The note explains how the legal and regulatory framework established under the Investment Services Act would apply to shariah-compliant funds established under Maltese law.
The MFSA stated that Malta’s principles-based regulatory regime lays emphasis on the disclosure of all information that the investor needed to know before taking the investment decision and on the transparency of investment management process itself.
This allowed a high degree of freedom on the choice of investment strategies and asset allocation policies adopted by investment funds, subject to conditions that varied according to the level of experience and investment expertise of the target investor.

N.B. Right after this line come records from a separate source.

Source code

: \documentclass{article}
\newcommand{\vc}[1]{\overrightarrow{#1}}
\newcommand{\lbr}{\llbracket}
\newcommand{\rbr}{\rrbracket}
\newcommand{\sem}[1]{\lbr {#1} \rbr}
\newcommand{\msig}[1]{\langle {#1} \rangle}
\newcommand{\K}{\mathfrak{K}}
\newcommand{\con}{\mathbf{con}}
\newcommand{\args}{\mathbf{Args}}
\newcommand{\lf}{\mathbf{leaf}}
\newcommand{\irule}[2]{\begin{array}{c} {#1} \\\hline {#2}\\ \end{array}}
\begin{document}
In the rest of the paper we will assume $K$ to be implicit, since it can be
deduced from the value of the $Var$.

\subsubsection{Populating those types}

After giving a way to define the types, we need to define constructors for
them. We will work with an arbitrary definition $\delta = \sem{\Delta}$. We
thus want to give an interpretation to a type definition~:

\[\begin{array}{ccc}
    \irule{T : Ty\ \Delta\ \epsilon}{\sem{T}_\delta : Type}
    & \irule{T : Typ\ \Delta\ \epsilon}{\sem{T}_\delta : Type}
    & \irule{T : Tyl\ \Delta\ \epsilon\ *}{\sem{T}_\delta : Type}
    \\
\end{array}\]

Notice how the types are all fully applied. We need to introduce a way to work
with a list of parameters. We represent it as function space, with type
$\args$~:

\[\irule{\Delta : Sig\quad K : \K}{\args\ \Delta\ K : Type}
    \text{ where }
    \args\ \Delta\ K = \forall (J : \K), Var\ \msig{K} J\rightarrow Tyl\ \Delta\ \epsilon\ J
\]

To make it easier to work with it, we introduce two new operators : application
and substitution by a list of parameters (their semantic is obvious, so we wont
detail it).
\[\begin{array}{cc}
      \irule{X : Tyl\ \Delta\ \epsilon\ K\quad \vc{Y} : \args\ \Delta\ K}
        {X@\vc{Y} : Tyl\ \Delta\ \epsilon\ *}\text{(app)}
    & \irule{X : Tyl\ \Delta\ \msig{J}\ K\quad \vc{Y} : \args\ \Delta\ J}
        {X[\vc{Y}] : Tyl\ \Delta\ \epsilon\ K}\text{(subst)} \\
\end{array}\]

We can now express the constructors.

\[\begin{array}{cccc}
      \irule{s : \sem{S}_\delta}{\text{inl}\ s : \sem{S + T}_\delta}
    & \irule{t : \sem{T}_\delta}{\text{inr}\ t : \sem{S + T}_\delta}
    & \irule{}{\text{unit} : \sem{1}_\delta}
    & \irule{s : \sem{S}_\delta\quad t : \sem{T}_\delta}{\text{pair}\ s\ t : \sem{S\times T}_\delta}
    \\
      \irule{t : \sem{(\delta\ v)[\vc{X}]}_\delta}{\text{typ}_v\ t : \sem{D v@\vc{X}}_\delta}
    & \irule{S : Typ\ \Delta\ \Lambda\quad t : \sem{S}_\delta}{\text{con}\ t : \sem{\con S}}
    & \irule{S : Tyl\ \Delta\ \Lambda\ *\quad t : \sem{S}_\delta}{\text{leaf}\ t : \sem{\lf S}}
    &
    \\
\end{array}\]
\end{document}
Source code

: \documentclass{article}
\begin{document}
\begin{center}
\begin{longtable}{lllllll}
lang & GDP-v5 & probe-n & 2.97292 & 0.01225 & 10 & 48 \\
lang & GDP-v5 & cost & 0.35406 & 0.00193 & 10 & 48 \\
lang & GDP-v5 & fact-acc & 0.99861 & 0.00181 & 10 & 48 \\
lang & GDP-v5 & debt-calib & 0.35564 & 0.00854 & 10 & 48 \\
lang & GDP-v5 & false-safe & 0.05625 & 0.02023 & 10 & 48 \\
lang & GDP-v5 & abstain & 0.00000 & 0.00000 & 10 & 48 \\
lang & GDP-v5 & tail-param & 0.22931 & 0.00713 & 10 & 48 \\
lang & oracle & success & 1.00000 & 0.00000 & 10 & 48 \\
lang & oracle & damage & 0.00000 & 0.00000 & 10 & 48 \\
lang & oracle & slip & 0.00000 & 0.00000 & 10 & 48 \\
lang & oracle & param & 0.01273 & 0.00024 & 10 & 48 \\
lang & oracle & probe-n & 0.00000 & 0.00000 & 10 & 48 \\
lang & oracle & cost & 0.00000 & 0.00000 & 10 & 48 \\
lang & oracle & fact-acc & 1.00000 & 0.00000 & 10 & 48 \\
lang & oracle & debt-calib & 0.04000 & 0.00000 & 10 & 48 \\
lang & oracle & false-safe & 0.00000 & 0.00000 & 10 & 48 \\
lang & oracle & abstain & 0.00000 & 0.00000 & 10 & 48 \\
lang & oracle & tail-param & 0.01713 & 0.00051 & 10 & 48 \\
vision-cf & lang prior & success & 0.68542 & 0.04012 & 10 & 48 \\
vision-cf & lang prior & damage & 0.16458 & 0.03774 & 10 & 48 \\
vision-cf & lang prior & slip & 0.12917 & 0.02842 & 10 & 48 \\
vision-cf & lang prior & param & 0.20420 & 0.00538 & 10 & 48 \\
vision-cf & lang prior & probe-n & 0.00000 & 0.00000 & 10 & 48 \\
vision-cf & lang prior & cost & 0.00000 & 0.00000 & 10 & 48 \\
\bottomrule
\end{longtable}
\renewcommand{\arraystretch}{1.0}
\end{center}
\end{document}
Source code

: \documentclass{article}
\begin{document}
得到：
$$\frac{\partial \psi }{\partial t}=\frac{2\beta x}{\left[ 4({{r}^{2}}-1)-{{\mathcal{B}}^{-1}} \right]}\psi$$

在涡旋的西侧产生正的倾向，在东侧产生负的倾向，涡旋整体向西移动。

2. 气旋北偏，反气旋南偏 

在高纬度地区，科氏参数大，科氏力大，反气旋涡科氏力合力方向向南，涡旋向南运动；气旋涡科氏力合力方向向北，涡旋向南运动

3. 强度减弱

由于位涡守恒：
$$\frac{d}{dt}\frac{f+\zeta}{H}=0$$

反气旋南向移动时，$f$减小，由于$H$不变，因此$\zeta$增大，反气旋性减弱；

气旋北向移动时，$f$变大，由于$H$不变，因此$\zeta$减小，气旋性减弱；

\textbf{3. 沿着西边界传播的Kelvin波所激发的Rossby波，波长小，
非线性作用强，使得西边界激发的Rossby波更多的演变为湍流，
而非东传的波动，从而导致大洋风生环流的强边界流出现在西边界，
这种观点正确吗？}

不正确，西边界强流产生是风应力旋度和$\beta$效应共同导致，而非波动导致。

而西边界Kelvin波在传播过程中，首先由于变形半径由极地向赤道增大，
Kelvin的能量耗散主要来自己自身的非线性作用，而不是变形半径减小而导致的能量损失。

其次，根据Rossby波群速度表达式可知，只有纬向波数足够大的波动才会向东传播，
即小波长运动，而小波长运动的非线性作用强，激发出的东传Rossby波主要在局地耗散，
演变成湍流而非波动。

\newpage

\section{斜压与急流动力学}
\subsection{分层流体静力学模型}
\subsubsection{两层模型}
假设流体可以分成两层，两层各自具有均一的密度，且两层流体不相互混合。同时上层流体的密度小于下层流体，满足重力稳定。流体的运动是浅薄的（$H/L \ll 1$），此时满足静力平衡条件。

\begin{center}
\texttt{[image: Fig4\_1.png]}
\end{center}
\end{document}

On this basis, the note establishes that, whether set up as professional investor funds, undertakings for collective investment in transferable securities (Ucits) or non-Ucits retail funds, shariah funds may be regulated in the same manner as non-shariah funds.
The level of disclosure and the applicable conditions would be the same as those that were applicable to the respective category of retail or professional funds.
The guidance note requires that funds presenting themselves as shariah compliant were required to disclose all the relevant details in this respect in the fund prospectus or offering document as well as in their financial statements as part of their ongoing obligations.
The note explains the role of the shariah Advisory Board in relation to that of the fund manager to ensure that the financial soundness of the manager’s decisions was not conditioned by non-financial considerations.
It was, however, also the manager’s responsibility to ensure that the fund satisfied the relevant shariah principles and requirements as disclosed in the offering document.
The note may be downloaded from the MFSA website under securities/guide to regulation.